EXERCISE INSTRUCTIONS: Return only the tail of the data below, word for word: the line with "video \\ \hline" and each line after it through the final one.

(Saved data entries)

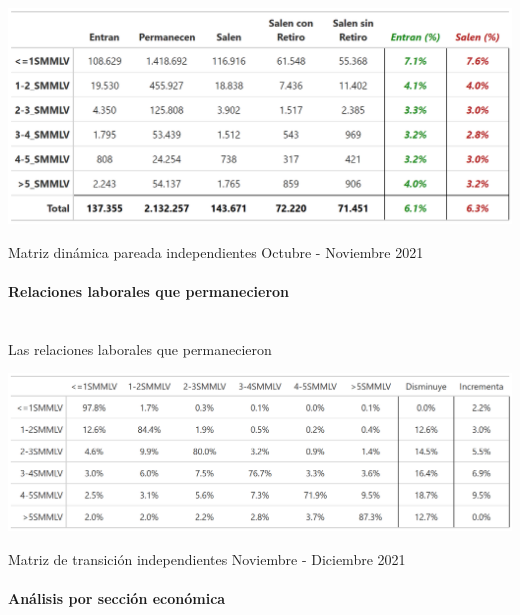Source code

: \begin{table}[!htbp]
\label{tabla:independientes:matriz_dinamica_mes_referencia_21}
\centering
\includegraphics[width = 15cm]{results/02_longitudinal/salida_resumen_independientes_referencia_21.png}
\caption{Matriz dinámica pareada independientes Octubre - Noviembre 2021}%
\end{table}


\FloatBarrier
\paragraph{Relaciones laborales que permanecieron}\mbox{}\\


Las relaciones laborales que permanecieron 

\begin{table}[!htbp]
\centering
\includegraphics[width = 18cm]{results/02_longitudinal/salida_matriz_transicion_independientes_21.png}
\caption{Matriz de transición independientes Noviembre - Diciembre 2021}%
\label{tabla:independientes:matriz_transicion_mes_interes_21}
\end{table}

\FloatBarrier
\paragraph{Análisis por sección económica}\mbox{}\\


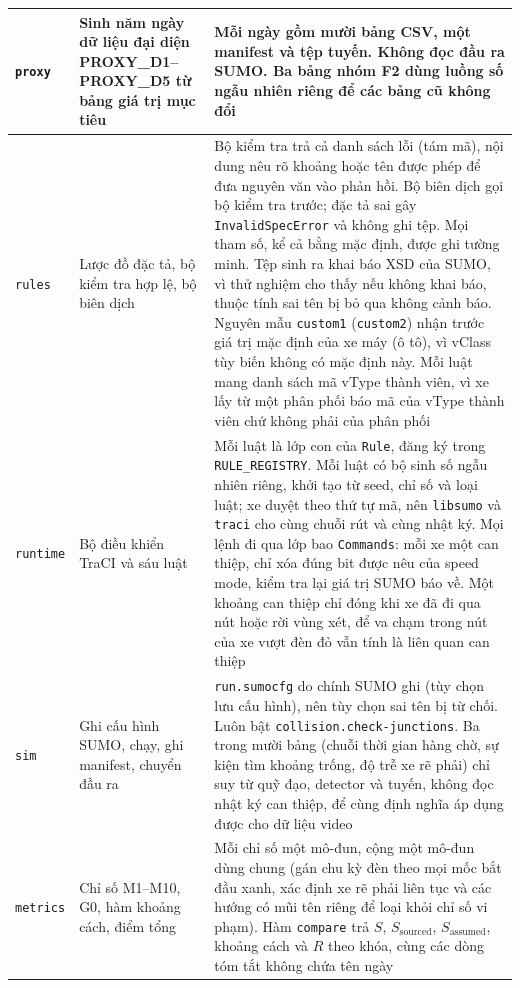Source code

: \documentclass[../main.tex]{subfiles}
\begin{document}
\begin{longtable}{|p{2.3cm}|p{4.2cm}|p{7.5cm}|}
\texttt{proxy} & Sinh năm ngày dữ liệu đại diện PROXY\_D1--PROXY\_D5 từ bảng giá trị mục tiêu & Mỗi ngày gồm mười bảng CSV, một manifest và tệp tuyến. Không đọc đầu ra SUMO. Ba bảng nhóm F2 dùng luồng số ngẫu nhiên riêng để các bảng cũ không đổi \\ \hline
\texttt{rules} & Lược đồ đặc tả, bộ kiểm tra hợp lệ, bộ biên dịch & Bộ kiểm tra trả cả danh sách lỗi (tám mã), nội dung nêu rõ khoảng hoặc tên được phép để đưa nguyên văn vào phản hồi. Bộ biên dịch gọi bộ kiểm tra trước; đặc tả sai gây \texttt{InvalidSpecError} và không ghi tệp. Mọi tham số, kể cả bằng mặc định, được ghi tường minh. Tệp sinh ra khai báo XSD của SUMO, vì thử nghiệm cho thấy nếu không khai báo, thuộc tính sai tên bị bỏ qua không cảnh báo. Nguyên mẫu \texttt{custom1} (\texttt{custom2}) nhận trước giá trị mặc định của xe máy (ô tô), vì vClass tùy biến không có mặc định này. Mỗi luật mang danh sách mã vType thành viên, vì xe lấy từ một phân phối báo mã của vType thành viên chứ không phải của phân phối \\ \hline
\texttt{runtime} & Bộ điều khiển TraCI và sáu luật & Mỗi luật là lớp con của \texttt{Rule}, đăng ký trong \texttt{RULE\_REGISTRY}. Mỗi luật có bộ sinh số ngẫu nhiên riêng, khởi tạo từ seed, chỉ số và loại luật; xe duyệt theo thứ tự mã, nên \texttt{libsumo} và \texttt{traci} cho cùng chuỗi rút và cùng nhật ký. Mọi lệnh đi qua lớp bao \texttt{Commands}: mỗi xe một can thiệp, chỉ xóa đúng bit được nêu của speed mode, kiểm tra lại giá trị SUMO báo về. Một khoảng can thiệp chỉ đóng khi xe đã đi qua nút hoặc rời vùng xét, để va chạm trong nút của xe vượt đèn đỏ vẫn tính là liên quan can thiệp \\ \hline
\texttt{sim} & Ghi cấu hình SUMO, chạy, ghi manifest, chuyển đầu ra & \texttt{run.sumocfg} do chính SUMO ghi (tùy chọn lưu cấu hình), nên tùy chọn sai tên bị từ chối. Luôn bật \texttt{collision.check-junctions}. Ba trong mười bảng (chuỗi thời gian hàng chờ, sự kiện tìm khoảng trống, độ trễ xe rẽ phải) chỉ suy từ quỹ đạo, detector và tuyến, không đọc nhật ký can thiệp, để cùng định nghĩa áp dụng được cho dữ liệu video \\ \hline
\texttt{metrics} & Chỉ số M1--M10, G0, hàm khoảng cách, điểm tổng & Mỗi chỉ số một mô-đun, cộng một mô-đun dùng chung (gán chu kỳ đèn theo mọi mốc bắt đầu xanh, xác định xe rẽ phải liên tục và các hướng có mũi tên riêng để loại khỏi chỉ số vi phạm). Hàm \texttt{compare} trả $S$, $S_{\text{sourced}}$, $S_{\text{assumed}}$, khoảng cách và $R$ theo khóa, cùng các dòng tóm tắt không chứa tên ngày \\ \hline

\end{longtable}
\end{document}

WRITTEN RESPONSE:
\texttt{sim} & Ghi cấu hình SUMO, chạy, ghi manifest, chuyển đầu ra & \texttt{run.sumocfg} do chính SUMO ghi (tùy chọn lưu cấu hình), nên tùy chọn sai tên bị từ chối. Luôn bật \texttt{collision.check-junctions}. Ba trong mười bảng (chuỗi thời gian hàng chờ, sự kiện tìm khoảng trống, độ trễ xe rẽ phải) chỉ suy từ quỹ đạo, detector và tuyến, không đọc nhật ký can thiệp, để cùng định nghĩa áp dụng được cho dữ liệu video \\ \hline
\texttt{metrics} & Chỉ số M1--M10, G0, hàm khoảng cách, điểm tổng & Mỗi chỉ số một mô-đun, cộng một mô-đun dùng chung (gán chu kỳ đèn theo mọi mốc bắt đầu xanh, xác định xe rẽ phải liên tục và các hướng có mũi tên riêng để loại khỏi chỉ số vi phạm). Hàm \texttt{compare} trả $S$, $S_{\text{sourced}}$, $S_{\text{assumed}}$, khoảng cách và $R$ theo khóa, cùng các dòng tóm tắt không chứa tên ngày \\ \hline

\end{longtable}
\end{document}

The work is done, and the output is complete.